From Rodney Dangerfield's line in the movie Caddyshack, "Let's Go! While We're Young!" USGA drew the title for a program designed to combat slow play, a huge issue for the golf business today.
According to Dean Knuth, inventor of the slope system, we actually "play golf" for about 60 minutes and walk for 2 hours. The rest is waiting.
So, whose fault is it? The group ahead, right? Many experts have weighed in, and it seems there are a number of factors.
Sometimes it's modern course design. For example, some newer courses have long distances from green to tee, a feature which adds time to a round.
In 1744, the rules of golf said, "ye shall tee your ball no further than a club from the previous hole." Hazards also add time. The harder the course, the more lost balls, and we all know we're allowed 5 minutes to find each one.
Sometimes it's course management, mostly not long enough between tee times. It's the rush hour effect-if you send too many cars out on the freeway, everybody slows down.

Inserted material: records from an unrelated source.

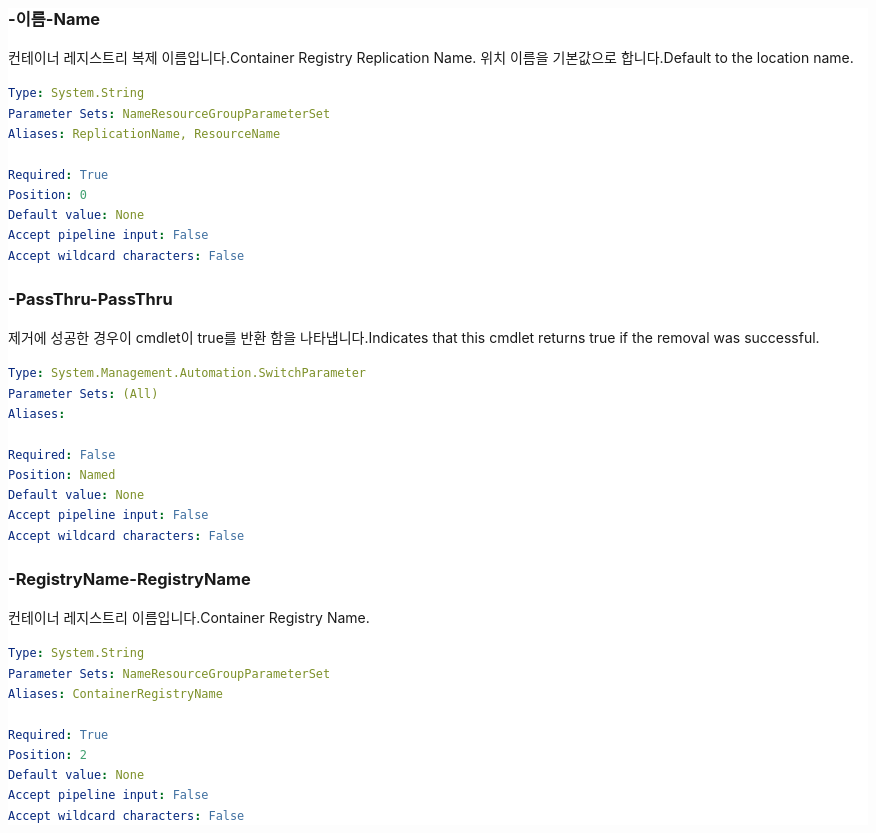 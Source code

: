 ### <span data-ttu-id="8f921-116">-이름</span><span class="sxs-lookup"><span data-stu-id="8f921-116">-Name</span></span>
<span data-ttu-id="8f921-117">컨테이너 레지스트리 복제 이름입니다.</span><span class="sxs-lookup"><span data-stu-id="8f921-117">Container Registry Replication Name.</span></span>
<span data-ttu-id="8f921-118">위치 이름을 기본값으로 합니다.</span><span class="sxs-lookup"><span data-stu-id="8f921-118">Default to the location name.</span></span>

```yaml
Type: System.String
Parameter Sets: NameResourceGroupParameterSet
Aliases: ReplicationName, ResourceName

Required: True
Position: 0
Default value: None
Accept pipeline input: False
Accept wildcard characters: False
```

### <span data-ttu-id="8f921-119">-PassThru</span><span class="sxs-lookup"><span data-stu-id="8f921-119">-PassThru</span></span>
<span data-ttu-id="8f921-120">제거에 성공한 경우이 cmdlet이 true를 반환 함을 나타냅니다.</span><span class="sxs-lookup"><span data-stu-id="8f921-120">Indicates that this cmdlet returns true if the removal was successful.</span></span>

```yaml
Type: System.Management.Automation.SwitchParameter
Parameter Sets: (All)
Aliases:

Required: False
Position: Named
Default value: None
Accept pipeline input: False
Accept wildcard characters: False
```

### <span data-ttu-id="8f921-121">-RegistryName</span><span class="sxs-lookup"><span data-stu-id="8f921-121">-RegistryName</span></span>
<span data-ttu-id="8f921-122">컨테이너 레지스트리 이름입니다.</span><span class="sxs-lookup"><span data-stu-id="8f921-122">Container Registry Name.</span></span>

```yaml
Type: System.String
Parameter Sets: NameResourceGroupParameterSet
Aliases: ContainerRegistryName

Required: True
Position: 2
Default value: None
Accept pipeline input: False
Accept wildcard characters: False
```
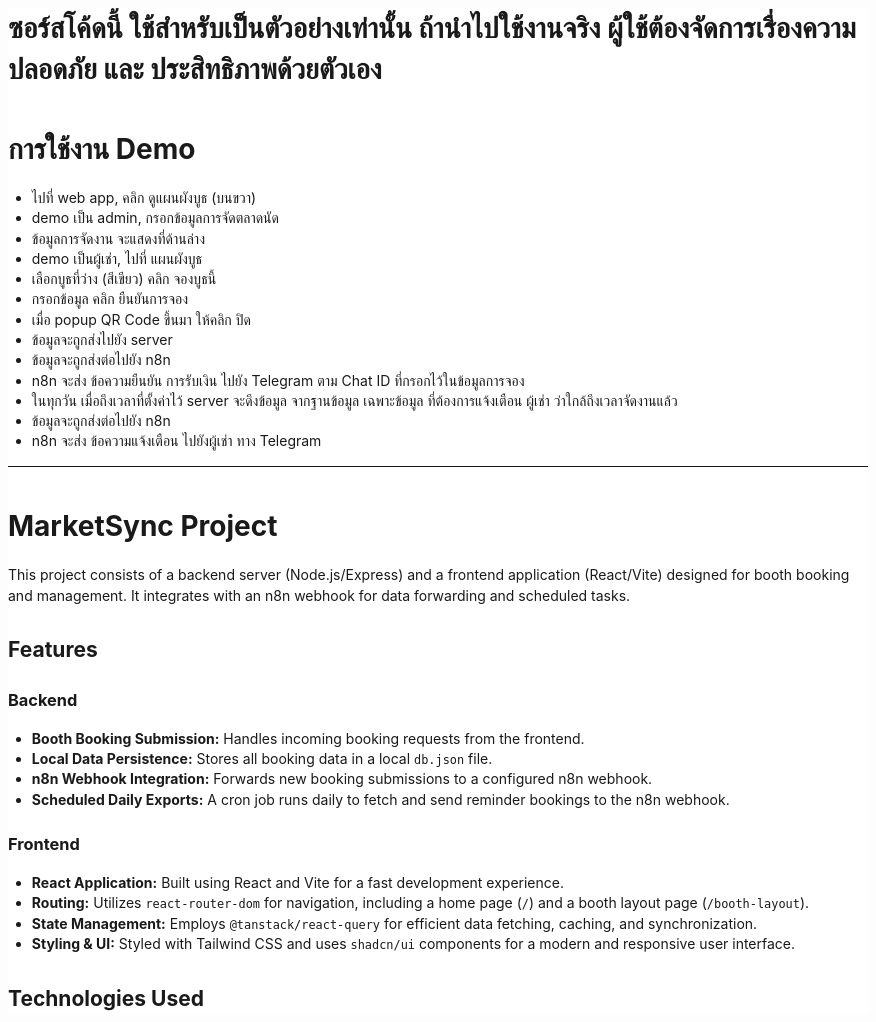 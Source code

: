 # ซอร์สโค้ดนี้ ใช้สำหรับเป็นตัวอย่างเท่านั้น ถ้านำไปใช้งานจริง ผู้ใช้ต้องจัดการเรื่องความปลอดภัย และ ประสิทธิภาพด้วยตัวเอง

# การใช้งาน Demo
- ไปที่ web app, คลิก ดูแผนผังบูธ (บนขวา) 
- demo เป็น admin, กรอกข้อมูลการจัดตลาดนัด
- ข้อมูลการจัดงาน จะแสดงที่ด้านล่าง
- demo เป็นผู้เช่า, ไปที่ แผนผังบูธ
- เลือกบูธที่ว่าง (สีเขียว) คลิก จองบูธนี้
- กรอกข้อมูล คลิก ยืนยันการจอง
- เมื่อ popup QR Code ขึ้นมา ให้คลิก ปิด
- ข้อมูลจะถูกส่งไปยัง server
- ข้อมูลจะถูกส่งต่อไปยัง n8n
- n8n จะส่ง ข้อความยืนยัน การรับเงิน ไปยัง Telegram ตาม Chat ID ที่กรอกไว้ในข้อมูลการจอง
- ในทุกวัน เมื่อถึงเวลาที่ตั้งค่าไว้ server จะดึงข้อมูล จากฐานข้อมูล เฉพาะข้อมูล ที่ต้องการแจ้งเตือน ผู้เช่า ว่าใกล้ถึงเวลาจัดงานแล้ว
- ข้อมูลจะถูกส่งต่อไปยัง n8n
- n8n จะส่ง ข้อความแจ้งเตือน ไปยังผู้เช่า ทาง Telegram

---

# MarketSync Project

This project consists of a backend server (Node.js/Express) and a frontend application (React/Vite) designed for booth booking and management. It integrates with an n8n webhook for data forwarding and scheduled tasks.

## Features

### Backend
*   **Booth Booking Submission:** Handles incoming booking requests from the frontend.
*   **Local Data Persistence:** Stores all booking data in a local `db.json` file.
*   **n8n Webhook Integration:** Forwards new booking submissions to a configured n8n webhook.
*   **Scheduled Daily Exports:** A cron job runs daily to fetch and send reminder bookings to the n8n webhook.

### Frontend
*   **React Application:** Built using React and Vite for a fast development experience.
*   **Routing:** Utilizes `react-router-dom` for navigation, including a home page (`/`) and a booth layout page (`/booth-layout`).
*   **State Management:** Employs `@tanstack/react-query` for efficient data fetching, caching, and synchronization.
*   **Styling & UI:** Styled with Tailwind CSS and uses `shadcn/ui` components for a modern and responsive user interface.

## Technologies Used
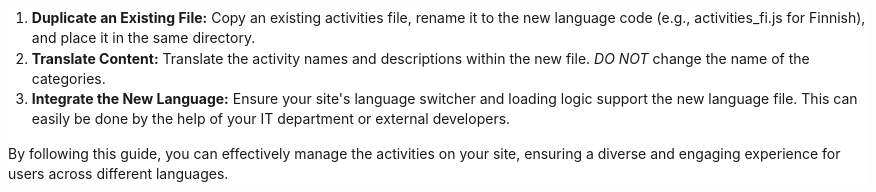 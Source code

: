 1. **Duplicate an Existing File:** Copy an existing activities file, rename it to the new language code (e.g., activities\_fi.js for Finnish), and place it in the same directory.
1. **Translate Content:** Translate the activity names and descriptions within the new file. *DO NOT* change the name of the categories.
1. **Integrate the New Language:** Ensure your site's language switcher and loading logic support the new language file. This can easily be done by the help of your IT department or external developers.

By following this guide, you can effectively manage the activities on your site, ensuring a diverse and engaging experience for users across different languages.
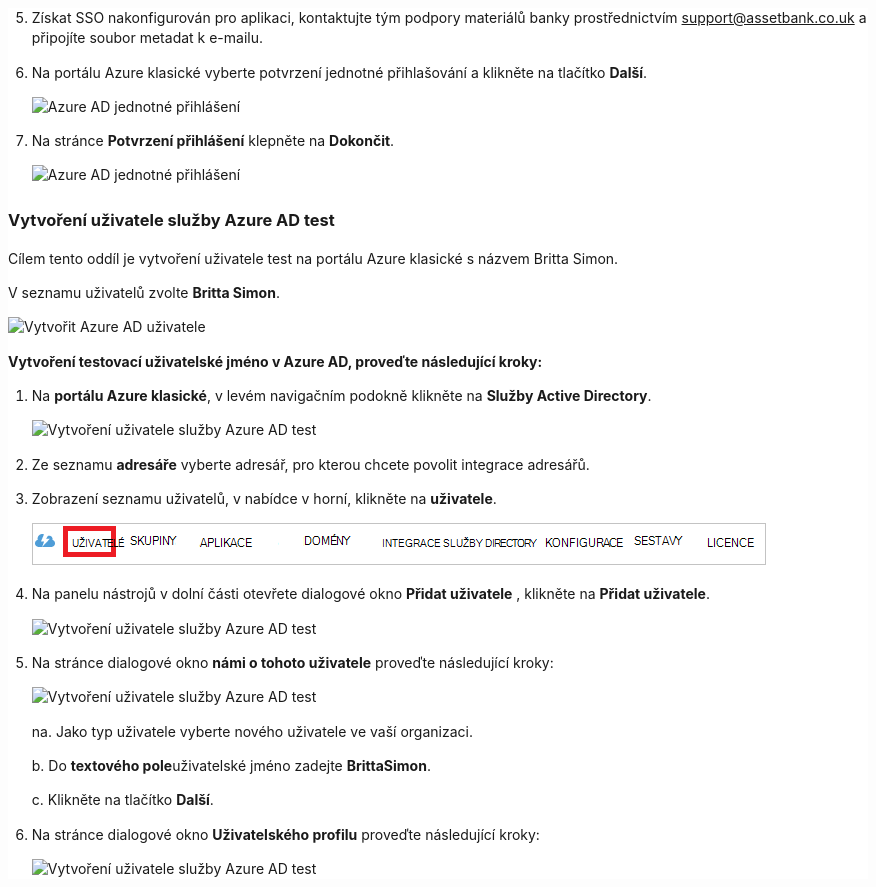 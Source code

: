 5. Získat SSO nakonfigurován pro aplikaci, kontaktujte tým podpory materiálů banky prostřednictvím [support@assetbank.co.uk](mailto:support@assetbank.co.uk) a připojíte soubor metadat k e-mailu.


6. Na portálu Azure klasické vyberte potvrzení jednotné přihlašování a klikněte na tlačítko **Další**.

    ![Azure AD jednotné přihlášení][10]

7. Na stránce **Potvrzení přihlášení** klepněte na **Dokončit**.  
  
    ![Azure AD jednotné přihlášení][11]




### <a name="creating-an-azure-ad-test-user"></a>Vytvoření uživatele služby Azure AD test
Cílem tento oddíl je vytvoření uživatele test na portálu Azure klasické s názvem Britta Simon.

V seznamu uživatelů zvolte **Britta Simon**.

![Vytvořit Azure AD uživatele][20]

**Vytvoření testovací uživatelské jméno v Azure AD, proveďte následující kroky:**

1. Na **portálu Azure klasické**, v levém navigačním podokně klikněte na **Služby Active Directory**.
 
    ![Vytvoření uživatele služby Azure AD test](./media/active-directory-saas-assetbank-tutorial/create_aaduser_09.png) 

2. Ze seznamu **adresáře** vyberte adresář, pro kterou chcete povolit integrace adresářů.

3. Zobrazení seznamu uživatelů, v nabídce v horní, klikněte na **uživatele**.

    ![Vytvoření uživatele služby Azure AD test](./media/active-directory-saas-assetbank-tutorial/create_aaduser_03.png) 

4. Na panelu nástrojů v dolní části otevřete dialogové okno **Přidat uživatele** , klikněte na **Přidat uživatele**.

    ![Vytvoření uživatele služby Azure AD test](./media/active-directory-saas-assetbank-tutorial/create_aaduser_04.png) 

5. Na stránce dialogové okno **námi o tohoto uživatele** proveďte následující kroky:

    ![Vytvoření uživatele služby Azure AD test](./media/active-directory-saas-assetbank-tutorial/create_aaduser_05.png) 

    na. Jako typ uživatele vyberte nového uživatele ve vaší organizaci.

    b. Do **textového pole**uživatelské jméno zadejte **BrittaSimon**.

    c. Klikněte na tlačítko **Další**.

6.  Na stránce dialogové okno **Uživatelského profilu** proveďte následující kroky:

    ![Vytvoření uživatele služby Azure AD test](./media/active-directory-saas-assetbank-tutorial/create_aaduser_06.png) 


[1]: ./media/active-directory-saas-assetbank-tutorial/tutorial_general_01.png
[2]: ./media/active-directory-saas-assetbank-tutorial/tutorial_general_02.png
[3]: ./media/active-directory-saas-assetbank-tutorial/tutorial_general_03.png
[4]: ./media/active-directory-saas-assetbank-tutorial/tutorial_general_04.png
[6]: ./media/active-directory-saas-assetbank-tutorial/tutorial_general_05.png
[10]: ./media/active-directory-saas-assetbank-tutorial/tutorial_general_06.png
[11]: ./media/active-directory-saas-assetbank-tutorial/tutorial_general_07.png
[20]: ./media/active-directory-saas-assetbank-tutorial/tutorial_general_100.png
[200]: ./media/active-directory-saas-assetbank-tutorial/tutorial_general_200.png
[201]: ./media/active-directory-saas-assetbank-tutorial/tutorial_general_201.png
[203]: ./media/active-directory-saas-assetbank-tutorial/tutorial_general_203.png
[204]: ./media/active-directory-saas-assetbank-tutorial/tutorial_general_204.png
[205]: ./media/active-directory-saas-assetbank-tutorial/tutorial_general_205.png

And sometimes it's the golfers. If a chain is as strong as its weakest link, the field is as fast as its slowest group. And we all have some control over this.
Women are accused of being slower than men, but apparently research shows that women tend to move faster than men. High handicappers may also be considered slower, because they take more shots, but they can make up for that. But it's not about who you are, it's about whether you're ready to make your next shot!
Walkers are often considered slower than those who ride. On the other hand, many experts think the riding cart IS the problem, especially on days where it's "cart path only."
But it's not about how you get around, it's about whether you're ready to make your shot!
Rule No. 1 is to keep up with the group ahead, always.